The House of Delegates and Senate voted to repeal the Alternative and Renewable Energy Portfolio Standard, a law that called for large utilities to generate 25% of their power from alternative sources by 2025.
The law that was repealed broadly defined “alternative sources” to include some coal- and natural gas-fired technologies, as well as those burning tires. City-owned utilities and cooperatives were exempt. But in the coal mining state, repealing the standard was seen as a move to benefit the coal industry, which is coming under increasing federal regulation and economic pressure.
“The purpose of the bill is, if we save just one coal miner’s job, it’s well worth it,” said Del. John Shott, a Republican.
It’s official: Wisconsin Public Service plans to construct a 400-MW, natural gas-fired combustion turbine combined-cycle power plant.
In filings with the Public Service Commission last week, the company said it is going forward with plans to build the $517 million Fox Energy Center plant near Kaukauna. The company announced its intentions last year, but its plan came under review during the proposed acquisition of its parent company Integrys by Wisconsin Energy.
“We have to make decisions for our customers and the best decision is to move forward,” spokesman Kerry Spees said. “The studies say this is the best thing to do to meet our needs in 2019. It’s the right site, it’s the right time, it makes great sense.”
Solar energy advocates in Indiana are decrying a proposal that would allow utilities to seek fixed charges for customers generating their own electricity.
House Bill 1320 would allow utilities to petition the Indiana Utility Regulatory Commission for fixed charges “to avoid, reduce or eliminate” a subsidy to customers that use distributed generation. The commission would authorize the charge if it concludes that the proposed “nonvolumetric rate design is based on principles of cost causation.”
As currently drafted, the law would not affect those who installed solar systems before Jan. 1, 2015.
Currently, Indiana’s small-time generators can sell their excess power back to a utility for roughly what they would otherwise pay for an equivalent kilowatt.
Reducing that return for those generating less than 1 MW by introducing a charge would be a disincentive for customers to install solar or wind generation and would effectively gut the state’s decade-old net metering law, opponents say.

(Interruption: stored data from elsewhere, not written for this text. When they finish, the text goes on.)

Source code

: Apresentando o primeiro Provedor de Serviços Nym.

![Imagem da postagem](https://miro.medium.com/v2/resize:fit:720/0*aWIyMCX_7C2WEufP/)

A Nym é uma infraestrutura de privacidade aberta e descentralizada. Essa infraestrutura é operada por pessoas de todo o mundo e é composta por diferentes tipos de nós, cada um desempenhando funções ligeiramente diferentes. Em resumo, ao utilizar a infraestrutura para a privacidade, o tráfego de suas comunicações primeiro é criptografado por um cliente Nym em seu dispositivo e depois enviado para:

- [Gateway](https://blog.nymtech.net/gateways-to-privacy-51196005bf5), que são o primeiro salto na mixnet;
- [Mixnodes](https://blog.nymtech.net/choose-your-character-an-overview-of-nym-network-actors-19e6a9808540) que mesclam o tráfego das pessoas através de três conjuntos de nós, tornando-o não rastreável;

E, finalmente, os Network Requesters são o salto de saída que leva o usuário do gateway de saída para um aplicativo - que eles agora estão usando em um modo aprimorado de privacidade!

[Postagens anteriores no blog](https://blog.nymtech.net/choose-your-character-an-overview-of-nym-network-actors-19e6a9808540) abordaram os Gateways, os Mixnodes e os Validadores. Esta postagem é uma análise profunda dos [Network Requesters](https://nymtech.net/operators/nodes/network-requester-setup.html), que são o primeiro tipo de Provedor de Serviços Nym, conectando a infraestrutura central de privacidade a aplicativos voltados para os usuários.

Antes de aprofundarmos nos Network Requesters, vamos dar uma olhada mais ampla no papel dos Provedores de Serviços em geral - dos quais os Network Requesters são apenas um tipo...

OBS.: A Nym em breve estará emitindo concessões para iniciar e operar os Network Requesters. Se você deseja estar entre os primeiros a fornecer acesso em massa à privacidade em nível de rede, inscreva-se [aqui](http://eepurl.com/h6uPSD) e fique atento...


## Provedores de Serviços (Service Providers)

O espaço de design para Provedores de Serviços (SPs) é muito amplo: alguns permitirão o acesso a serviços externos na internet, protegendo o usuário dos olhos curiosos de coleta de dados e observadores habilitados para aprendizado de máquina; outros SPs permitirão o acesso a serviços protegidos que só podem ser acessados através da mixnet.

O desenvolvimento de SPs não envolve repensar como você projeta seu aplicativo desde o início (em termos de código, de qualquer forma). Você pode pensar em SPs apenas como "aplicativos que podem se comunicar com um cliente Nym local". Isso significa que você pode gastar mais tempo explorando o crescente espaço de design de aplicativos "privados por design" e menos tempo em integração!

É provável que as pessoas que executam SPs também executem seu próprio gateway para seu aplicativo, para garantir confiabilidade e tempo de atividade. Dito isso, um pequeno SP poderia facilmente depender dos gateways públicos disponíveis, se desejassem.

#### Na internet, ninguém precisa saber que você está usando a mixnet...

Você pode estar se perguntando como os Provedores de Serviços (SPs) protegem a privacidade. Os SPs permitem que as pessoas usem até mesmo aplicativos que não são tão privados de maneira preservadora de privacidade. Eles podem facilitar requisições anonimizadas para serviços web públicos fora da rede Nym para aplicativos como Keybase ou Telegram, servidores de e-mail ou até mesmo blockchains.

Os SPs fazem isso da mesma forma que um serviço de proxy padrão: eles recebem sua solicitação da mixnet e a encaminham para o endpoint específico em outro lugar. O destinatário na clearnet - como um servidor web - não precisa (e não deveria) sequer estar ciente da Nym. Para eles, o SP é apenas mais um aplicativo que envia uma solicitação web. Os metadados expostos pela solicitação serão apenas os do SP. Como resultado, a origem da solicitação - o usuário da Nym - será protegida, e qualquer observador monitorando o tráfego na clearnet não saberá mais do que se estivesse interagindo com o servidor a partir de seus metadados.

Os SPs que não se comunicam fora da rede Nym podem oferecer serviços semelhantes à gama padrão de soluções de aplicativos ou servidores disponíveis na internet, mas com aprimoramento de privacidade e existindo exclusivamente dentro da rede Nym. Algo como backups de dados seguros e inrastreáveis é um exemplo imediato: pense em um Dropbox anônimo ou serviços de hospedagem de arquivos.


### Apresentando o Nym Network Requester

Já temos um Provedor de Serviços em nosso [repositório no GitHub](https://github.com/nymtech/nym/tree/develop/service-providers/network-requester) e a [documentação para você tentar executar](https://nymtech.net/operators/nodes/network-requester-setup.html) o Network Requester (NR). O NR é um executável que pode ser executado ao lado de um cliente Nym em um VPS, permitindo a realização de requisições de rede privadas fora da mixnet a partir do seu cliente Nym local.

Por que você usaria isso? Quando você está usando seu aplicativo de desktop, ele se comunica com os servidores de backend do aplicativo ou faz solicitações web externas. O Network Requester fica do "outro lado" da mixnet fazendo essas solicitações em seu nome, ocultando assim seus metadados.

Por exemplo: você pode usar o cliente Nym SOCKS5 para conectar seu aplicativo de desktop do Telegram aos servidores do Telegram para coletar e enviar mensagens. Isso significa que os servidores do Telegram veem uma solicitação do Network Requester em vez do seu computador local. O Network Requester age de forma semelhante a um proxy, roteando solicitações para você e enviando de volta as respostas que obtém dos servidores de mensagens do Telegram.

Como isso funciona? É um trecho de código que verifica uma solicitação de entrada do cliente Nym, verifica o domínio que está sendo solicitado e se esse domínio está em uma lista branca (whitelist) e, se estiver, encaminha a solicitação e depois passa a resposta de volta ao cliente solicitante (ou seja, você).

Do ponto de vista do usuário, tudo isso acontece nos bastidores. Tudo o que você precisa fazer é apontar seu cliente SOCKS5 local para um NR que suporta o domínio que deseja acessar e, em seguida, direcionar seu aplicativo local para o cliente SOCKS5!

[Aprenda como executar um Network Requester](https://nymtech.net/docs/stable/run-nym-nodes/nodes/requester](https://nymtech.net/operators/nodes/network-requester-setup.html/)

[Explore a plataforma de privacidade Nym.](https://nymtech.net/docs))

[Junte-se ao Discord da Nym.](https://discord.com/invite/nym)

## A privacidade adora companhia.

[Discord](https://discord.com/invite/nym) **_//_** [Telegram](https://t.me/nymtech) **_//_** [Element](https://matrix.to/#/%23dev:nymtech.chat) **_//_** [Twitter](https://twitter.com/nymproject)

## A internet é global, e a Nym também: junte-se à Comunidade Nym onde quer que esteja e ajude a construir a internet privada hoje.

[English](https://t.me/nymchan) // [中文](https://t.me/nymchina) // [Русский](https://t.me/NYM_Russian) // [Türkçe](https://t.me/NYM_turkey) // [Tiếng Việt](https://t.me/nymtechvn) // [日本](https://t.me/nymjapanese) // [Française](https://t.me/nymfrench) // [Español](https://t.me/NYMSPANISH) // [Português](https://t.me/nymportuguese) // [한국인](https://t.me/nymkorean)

“This is probably one of the most aggressive pieces of legislation we’ve seen to eliminate net metering,” said Amy Heart, a policy analyst for The Alliance for Solar Choice.

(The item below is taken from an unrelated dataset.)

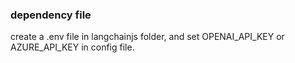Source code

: ### dependency file
create a .env file in langchainjs folder, and set OPENAI_API_KEY or AZURE_API_KEY in config file.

“Investor-owned utilities are fine with solar — if they can own it, if they can control it and then charge ratepayers what they want to charge,” Heart added.
Making Solar Affordable?
The bill’s chief backer, the utility trade group Indiana Energy Association, counters that HB 1320 would actually promote distributed generation, in part by allowing leased generating equipment to be eligible under the state’s net metering law.
A rooftop solar system can cost more than $25,000 to buy, which is beyond the means of many electric customers, said Mark Maassel, president of the trade group, whose members include Duke Energy Indiana, Northern Indiana Public Service Co., Indianapolis Power & Light and Indiana Michigan Power.
The utility group also said HB 1320 would ensure that those who generate their own power are also paying for the upkeep of the grid — not just ordinary ratepayers.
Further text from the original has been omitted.